予想通り東京の感染者数が激増した。(2022.01.12更新)

先週のブログに書いたが、13日、14日の感染者数が激増することは十分予想できた。驚きはない。一日早く2000人の大台を超えただけで今週は軒並み増加するのは間違いない。

先週の感染者は、年末の感染。今週の感染は、年始の感染。感染してから、潜伏期間、発症、受診、検査結果、発生届、集計。概ね7日から10日かかる。そもそも、発表数を見て毎日コメントするテレビの有識者やコメンテーターは、どれだけデータを観察しているのか解らないから聞き流した方が良い。その日その日でコメントする意味はほとんどない。週単位で評価するのが妥当。しかも祝日が多い年末年始と平日を一緒に比べる意味は全くない。今週と、来週を比べるなら少し話が分かる。(月曜日は無視すべき)

オミクロン株の感染力が強いことは、欧米のデータで証明済み。同じウイルスだから、同じように拡散する。では、今何が起こっているのか?

最も大きいのは、検査が身近になったことだろう。

行政検査数は、保健所が忙しくなれば見かけ上がらない。今、民間検査や市販の抗原検査、都道府県の無料検査などが広がり疑わしければすぐ検査できる。検査へのハードルが下がって、無症状や警鐘でもどんどん検査して陽性判定できている。無料検査は原則発熱者は不可。つまり、無症状。それでも、毎日のように当院でも陽性が出ている。つまり、以前はPCRを受けずに感染していた人が陽性判定され診断されている可能性が高い。以前に比べ、PCRが身近になっていることは明らか。

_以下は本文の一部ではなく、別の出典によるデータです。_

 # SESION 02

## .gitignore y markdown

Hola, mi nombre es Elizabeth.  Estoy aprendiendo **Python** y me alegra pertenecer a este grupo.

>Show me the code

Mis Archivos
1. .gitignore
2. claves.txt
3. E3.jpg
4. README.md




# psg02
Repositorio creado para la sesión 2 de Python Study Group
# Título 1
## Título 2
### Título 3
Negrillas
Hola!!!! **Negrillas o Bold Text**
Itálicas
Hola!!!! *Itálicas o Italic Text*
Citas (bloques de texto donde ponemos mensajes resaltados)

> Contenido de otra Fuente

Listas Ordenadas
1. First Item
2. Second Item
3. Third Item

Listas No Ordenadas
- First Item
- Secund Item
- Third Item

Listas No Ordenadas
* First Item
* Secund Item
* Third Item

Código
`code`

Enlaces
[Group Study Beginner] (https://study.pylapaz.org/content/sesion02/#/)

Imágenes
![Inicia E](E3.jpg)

それにしても陽性者が多い。ようやく日本もまともにPCR検査ができるようになったと思えばよいだけだと思う。軽症で隔離され、仕事ができない人たちが増えると逆に検査を受けなくなるのではないかと心配している。

今注目すべきは、重症者数と重症ベッドの利用率だろう。軽症隔離入院は、もはや意味がない段階に入ったのだろう。市中にいくらでも軽症のオミクロン株感染者が生活していると思えばよい。

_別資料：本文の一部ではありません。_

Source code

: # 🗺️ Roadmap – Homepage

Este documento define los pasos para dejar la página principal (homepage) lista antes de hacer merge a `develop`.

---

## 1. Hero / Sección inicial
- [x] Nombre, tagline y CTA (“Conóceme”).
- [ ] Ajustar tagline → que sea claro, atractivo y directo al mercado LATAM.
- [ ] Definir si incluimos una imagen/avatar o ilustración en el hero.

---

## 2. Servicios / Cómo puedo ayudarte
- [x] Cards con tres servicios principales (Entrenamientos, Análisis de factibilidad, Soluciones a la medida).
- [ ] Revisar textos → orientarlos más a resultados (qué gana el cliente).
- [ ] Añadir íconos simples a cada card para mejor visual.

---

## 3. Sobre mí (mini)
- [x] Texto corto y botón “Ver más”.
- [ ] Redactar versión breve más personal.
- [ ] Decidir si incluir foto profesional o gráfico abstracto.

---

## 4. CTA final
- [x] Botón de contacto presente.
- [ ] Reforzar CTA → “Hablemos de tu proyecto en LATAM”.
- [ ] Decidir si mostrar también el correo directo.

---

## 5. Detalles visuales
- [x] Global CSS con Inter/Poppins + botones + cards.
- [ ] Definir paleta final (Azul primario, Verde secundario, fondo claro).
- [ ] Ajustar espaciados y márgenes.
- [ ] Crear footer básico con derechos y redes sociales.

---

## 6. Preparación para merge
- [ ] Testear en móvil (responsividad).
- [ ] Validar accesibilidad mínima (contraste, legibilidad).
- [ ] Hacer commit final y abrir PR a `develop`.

忘れてはならないのは、重症化リスクの高い人たちへのワクチン接種だ。

しかし、6ヶ月よりたとえ1日でも前倒しに予防接種をやろうとすると、医師は事故報告書を提出しなければならないという縛りがあると指摘された。リスクが高い患者が感染しないように予防接種を早めると罰則はないものの事実上罰せられる。

こういうことをテレビや各種のメディアで報じてほしいものだ。

平等より、スピードだ。特に、発症後重症化するリスクが高い人への前倒し接種に対して足かせをつけるようなルールを国が作るのはどうかと思うがいかがなものか。

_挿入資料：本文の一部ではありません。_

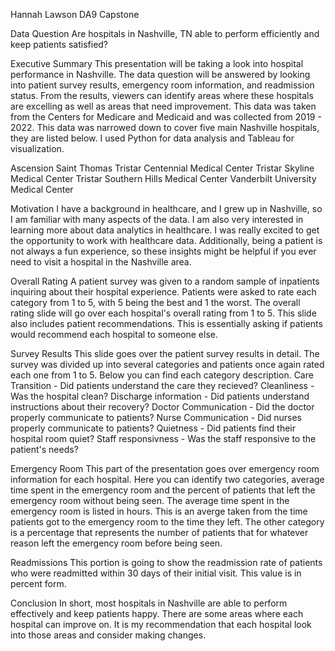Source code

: 
Hannah Lawson DA9 Capstone

Data Question
Are hospitals in Nashville, TN able to perform efficiently and keep patients satisfied?

Executive Summary
This presentation will be taking a look into hospital performance in Nashville. The data question will be answered by looking into patient survey results, emergency room information, and readmission status. From the results, viewers can identify areas where these hospitals are excelling as well as areas that need improvement. 
This data was taken from the Centers for Medicare and Medicaid and was collected from 2019 - 2022. This data was narrowed down to cover five main Nashville hospitals, they are listed below. I used Python for data analysis and Tableau for visualization. 

Ascension Saint Thomas
Tristar Centennial Medical Center
Tristar Skyline Medical Center
Tristar Southern Hills Medical Center
Vanderbilt University Medical Center

Motivation
I have a background in healthcare, and I grew up in Nashville, so I am familiar with many aspects of the data. I am also very interested in learning more about data analytics in healthcare. I was really excited to get the opportunity to work with healthcare data. Additionally, being a patient is not always a fun experience, so these insights might be helpful if you ever need to visit a hospital in the Nashville area. 

Overall Rating
A patient survey was given to a random sample of inpatients inquiring about their hospital experience. Patients were asked to rate each category from 1 to 5, with 5 being the best and 1 the worst. The overall rating slide will go over each hospital's overall rating from 1 to 5. This slide also includes patient recommendations. This is essentially asking if patients would recommend each hospital to someone else.

Survey Results
This slide goes over the patient survey results in detail. The survey was divided up into several categories and patients once again rated each one from 1 to 5. Below you can find each category description. 
Care Transition - Did patients understand the care they recieved?
Cleanliness - Was the hospital clean?
Discharge information - Did patients understand instructions about their recovery?
Doctor Communication - Did the doctor properly communicate to patients?
Nurse Communication - Did nurses properly communicate to patients?
Quietness - Did patients find their hospital room quiet?
Staff responsivness - Was the staff responsive to the patient's needs?

Emergency Room
This part of the presentation goes over emergency room information for each hospital. Here you can identify two categories, average time spent in the emergency room and the percent of patients that left the emergency room without being seen. The average time spent in the emergency room is listed in hours. This is an averge taken from the time patients got to the emergency room to the time they left. The other category is a percentage that represents the number of patients that for whatever reason left the emergency room before being seen. 

Readmissions
This portion is going to show the readmission rate of patients who were readmitted within 30 days of their initial visit. This value is in percent form.

Conclusion
In short, most hospitals in Nashville are able to perform effectively and keep patients happy. There are some areas where each hospital can improve on. It is my recommendation that each hospital look into those areas and consider making changes.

あい小児科でも、事故届を出さないために予防接種を延期せざるを得ないケースが出てきてしまった。大変残念がルール通りやるしかない。なかなか大変だが、後々どちらが良かったのかについて議論になると幸いだが、感染が落ち着いてから議論してもあまり意味がないと思う。

ワクチン接種できないのだから、だまってPCR検査を頑張るしかない。検査で軽症の陽性者を見つけることも重要だ。しかし、医療ひっ迫、病床機能不全を回避するためにできることを優先したい。